The freedom given to the actors to weave in improvisational moments allows for a naturalism rarely seen with such a young cast, and the vibrancy and authenticity of their performances shines through. The most heart-wrenching moments revolve around the resilient but vulnerable Bukky Bakray as Shola, trying to shelter her brother from their mother’s disappearance and mental illness, whilst often forgetting that she herself is still a child. We are torn, wanting them to stay off the radar of meddling middleclass friends, nosey neighbours, teachers and social services until their mother returns, while knowing that this may not be for the best in the long run.

Rocks shares a youthful energy and humour with its East London counterpart Kidulthood (2006) and with its transatlantic cousin Kids (1995), but with tour de force performances by young women at the heart of it. It’s refreshing to see a female-centric coming-of-age story which isn’t centred on teenage angst or how to impress a boy. Shola dreams of becoming a ‘billionaire’ as a make-up artist, but the make-up she does for 50p a pop at school seems to be about girls looking good for themselves (and Instagram) rather than chasing any princes.

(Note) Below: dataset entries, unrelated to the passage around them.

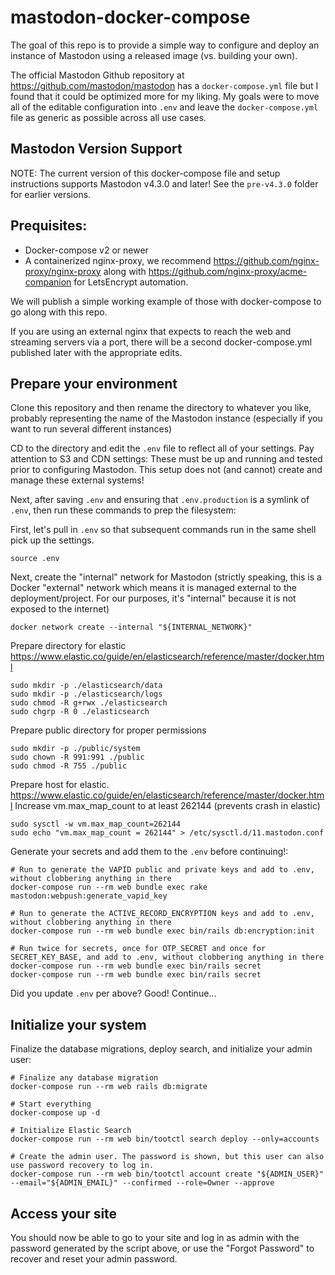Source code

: # mastodon-docker-compose

The goal of this repo is to provide a simple way to configure and deploy an instance of Mastodon using a released image (vs. building your own).

The official Mastodon Github repository at https://github.com/mastodon/mastodon has a `docker-compose.yml` file but I found that it could be optimized more for my liking. My goals were to move all of the editable configuration into `.env` and leave the `docker-compose.yml` file as generic as possible across all use cases.

## Mastodon Version Support

NOTE: The current version of this docker-compose file and setup instructions supports Mastodon v4.3.0 and later! See the `pre-v4.3.0` folder for earlier versions.

## Prequisites:
- Docker-compose v2 or newer
- A containerized nginx-proxy, we recommend https://github.com/nginx-proxy/nginx-proxy along with https://github.com/nginx-proxy/acme-companion for LetsEncrypt automation. 

We will publish a simple working example of those with docker-compose to go along with this repo.

If you are using an external nginx that expects to reach the web and streaming servers via a port, there will be a second docker-compose.yml published later with the appropriate edits.

## Prepare your environment

Clone this repository and then rename the directory to whatever you like, probably representing the name of the Mastodon instance (especially if you want to run several different instances)

CD to the directory and edit the `.env` file to reflect all of your settings. Pay attention to S3 and CDN settings: These must be up and running and tested prior to configuring Mastodon. This setup does not (and cannot) create and manage these external systems!

Next, after saving `.env` and ensuring that `.env.production` is a symlink of `.env`, then run these commands to prep the filesystem:

First, let's pull in `.env` so that subsequent commands run in the same shell pick up the settings.
```
source .env
```

Next, create the "internal" network for Mastodon (strictly speaking, this is a Docker "external" network which means it is managed external to the deployment/project. For our purposes, it's "internal" because it is not exposed to the internet)

```
docker network create --internal "${INTERNAL_NETWORK}"
```

Prepare directory for elastic https://www.elastic.co/guide/en/elasticsearch/reference/master/docker.html

```
sudo mkdir -p ./elasticsearch/data
sudo mkdir -p ./elasticsearch/logs
sudo chmod -R g+rwx ./elasticsearch
sudo chgrp -R 0 ./elasticsearch
```

Prepare public directory for proper permissions
```
sudo mkdir -p ./public/system
sudo chown -R 991:991 ./public
sudo chmod -R 755 ./public
```

Prepare host for elastic. https://www.elastic.co/guide/en/elasticsearch/reference/master/docker.html
Increase vm.max_map_count to at least 262144 (prevents crash in elastic)
```
sudo sysctl -w vm.max_map_count=262144 
sudo echo "vm.max_map_count = 262144" > /etc/sysctl.d/11.mastodon.conf
```

Generate your secrets and add them to the `.env` before continuing!:
```
# Run to generate the VAPID public and private keys and add to .env, without clobbering anything in there
docker-compose run --rm web bundle exec rake mastodon:webpush:generate_vapid_key

# Run to generate the ACTIVE_RECORD_ENCRYPTION keys and add to .env, without clobbering anything in there
docker-compose run --rm web bundle exec bin/rails db:encryption:init

# Run twice for secrets, once for OTP_SECRET and once for SECRET_KEY_BASE, and add to .env, without clobbering anything in there
docker-compose run --rm web bundle exec bin/rails secret
docker-compose run --rm web bundle exec bin/rails secret
```

Did you update `.env` per above? Good! Continue...

## Initialize your system

Finalize the database migrations, deploy search, and initialize your admin user:
```
# Finalize any database migration
docker-compose run --rm web rails db:migrate

# Start everything
docker-compose up -d

# Initialize Elastic Search
docker-compose run --rm web bin/tootctl search deploy --only=accounts

# Create the admin user. The password is shown, but this user can also use password recovery to log in.
docker-compose run --rm web bin/tootctl account create "${ADMIN_USER}" --email="${ADMIN_EMAIL}" --confirmed --role=Owner --approve
```
## Access your site

You should now be able to go to your site and log in as admin with the password generated by the script above, or use the "Forgot Password" to recover and reset your admin password.

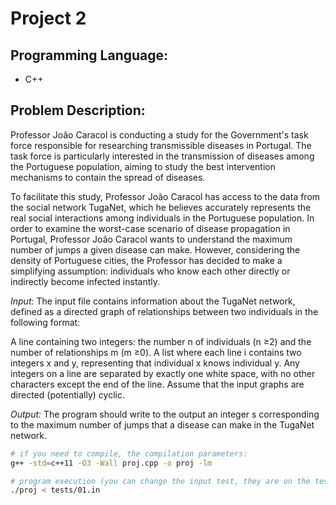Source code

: # Project 2
## Programming Language:
- C++
## Problem Description:
Professor João Caracol is conducting a study for the Government's task force responsible for researching transmissible diseases in Portugal. The task force is particularly interested in the transmission of diseases among the Portuguese population, aiming to study the best intervention mechanisms to contain the spread of diseases.

To facilitate this study, Professor João Caracol has access to the data from the social network TugaNet, which he believes accurately represents the real social interactions among individuals in the Portuguese population. In order to examine the worst-case scenario of disease propagation in Portugal, Professor João Caracol wants to understand the maximum number of jumps a given disease can make. However, considering the density of Portuguese cities, the Professor has decided to make a simplifying assumption: individuals who know each other directly or indirectly become infected instantly.

*Input:*
The input file contains information about the TugaNet network, defined as a directed graph of relationships between two individuals in the following format:

A line containing two integers: the number n of individuals (n ≥2) and the number of relationships m (m ≥0).
A list where each line i contains two integers x and y, representing that individual x knows individual y.
Any integers on a line are separated by exactly one white space, with no other characters except the end of the line.
Assume that the input graphs are directed (potentially) cyclic.

*Output:*
The program should write to the output an integer s corresponding to the maximum number of jumps that a disease can make in the TugaNet network.

```bash
# if you need to compile, the compilation parameters:
g++ -std=c++11 -O3 -Wall proj.cpp -o proj -lm

# program execution (you can change the input test, they are on the tests folder)
./proj < tests/01.in
```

Whereas Eastenders seems stuck in a pre-white flight era, Rocks perfectly encapsulates East London now. Doing make-up for a white friend, Shola says, ‘I don’t have stuff in your colour cos I never get white clients’, and a boy she meets says he is ‘Chinese, Jamaican, Ukrainian, English. They call me the melting pot, fam.’ The Danny Dyers have long since moved to Essex – this is the new East End, and it’s beautiful. From the ‘white’ classmate who tells of her Gypsy grandparents dying in a concentration camp, to a Somali engagement party, to a heart-breaking scene where Shola calls her Yoruba-speaking grandmother in Nigeria to ask her if she’s heard from her mother, Rocks provides an intimate exploration of a diverse East London which has been there for years but is rarely shown on screen. What unites all the characters, as the film’s climax takes us out of the city to grapple with the question of ‘black flight’, is that they are all Londoners. As a portrait of our diverse metropolis, Rocks absolutely rocks.